Fight for your rights


“Protest”

What comes to mind? Maybe civil rights, gay rights, abortion legality, animal rights, immigration, war, poverty, religious freedom, environmental issues, physics…Wait, did that just say physics??

Most Americans know they shouldn’t take their freedom of religion and freedom of the press for granted (even if we still do), but I didn’t realize I was taking my ability to study physics for granted until recently.

I know what you’re thinking. Photoshop. Although this picture would be a clever edit, this is real life. The picture and an excerpt from the news broadcast (see the full 10 Meg clip on Nepal News) show university students protesting in front of Nepal’s Ministry of Education and Sports, holding signs that read “We want to study physics” and chanting:

Leader: We want…
Group: Physics!
Leader: We want…
Group: Physics!

Kinda crazy. Surface level I have to admit that I find it amusing. Pretty amusing actually, although the deeper issue is not quite so funny. According to the Nepal News, the students were protesting because spots in masters-level physics classes are so limited that many who want to take them can’t. In addition, it is difficult for students that didn’t start in the program to change over to physics.

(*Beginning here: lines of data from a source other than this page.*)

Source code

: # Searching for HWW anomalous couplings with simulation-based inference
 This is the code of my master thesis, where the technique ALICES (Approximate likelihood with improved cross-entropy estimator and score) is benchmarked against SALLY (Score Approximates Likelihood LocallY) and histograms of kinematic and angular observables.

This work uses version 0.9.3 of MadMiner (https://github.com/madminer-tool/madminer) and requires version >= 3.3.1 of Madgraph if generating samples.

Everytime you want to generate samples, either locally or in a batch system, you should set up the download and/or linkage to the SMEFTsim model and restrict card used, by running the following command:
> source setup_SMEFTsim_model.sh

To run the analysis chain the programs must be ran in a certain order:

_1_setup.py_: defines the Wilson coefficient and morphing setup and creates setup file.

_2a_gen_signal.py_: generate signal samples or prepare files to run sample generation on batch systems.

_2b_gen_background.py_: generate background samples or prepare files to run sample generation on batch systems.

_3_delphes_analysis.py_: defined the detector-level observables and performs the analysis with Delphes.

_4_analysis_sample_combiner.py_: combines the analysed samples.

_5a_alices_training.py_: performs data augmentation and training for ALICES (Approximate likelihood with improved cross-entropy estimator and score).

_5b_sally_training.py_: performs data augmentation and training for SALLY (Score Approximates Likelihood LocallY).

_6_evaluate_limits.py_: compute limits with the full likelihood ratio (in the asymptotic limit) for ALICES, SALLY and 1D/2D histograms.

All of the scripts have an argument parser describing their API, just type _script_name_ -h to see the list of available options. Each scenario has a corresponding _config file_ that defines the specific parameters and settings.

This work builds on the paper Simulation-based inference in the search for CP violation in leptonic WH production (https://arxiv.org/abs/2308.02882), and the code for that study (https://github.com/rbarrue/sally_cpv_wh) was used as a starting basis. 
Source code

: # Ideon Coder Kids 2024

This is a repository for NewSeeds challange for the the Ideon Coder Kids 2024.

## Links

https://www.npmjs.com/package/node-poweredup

According to a 2004 report on Physics Education in Nepal by the American Physical Society’s Forum on Education, many students want to study physics because it can be their ticket out of a politically unstable country.

From the report: “Less than 10% of the physics graduates get government jobs inside or outside the Physics field, about 50% choose the teaching profession while the other 40% of them try to go abroad for further studies. Amongst those who seek greener pastures, most than 90% come to the land of opportunity, USA. The students with a degree in physics have better opportunities to go abroad for further studies.”

Medicine and engineering are the high-paid professions in Nepal, but both are extremely competitive. Some students choose to pursue degrees in physics hoping to cross over into engineering – where the money is – in the future (see Hem Raj Sharma’s profile).

We haven’t been able to find any information on how successful the protestors were at achieving their goals, but I’ve got to hand it to them – you’d be hard pressed to find a student in the United States protesting lack of availability in a physics class – even if it’s filled to the max.

It seems to me (and I fully admit that I’m about as ignorant as them come when it comes to Nepal), it seems to me that any place where students are ambitious enough to protest for the chance to study physics but don’t have the opportunity to is in trouble. And I think it goes without saying that anywhere students are willing to study physics in exchange for a ticket out is in trouble as well.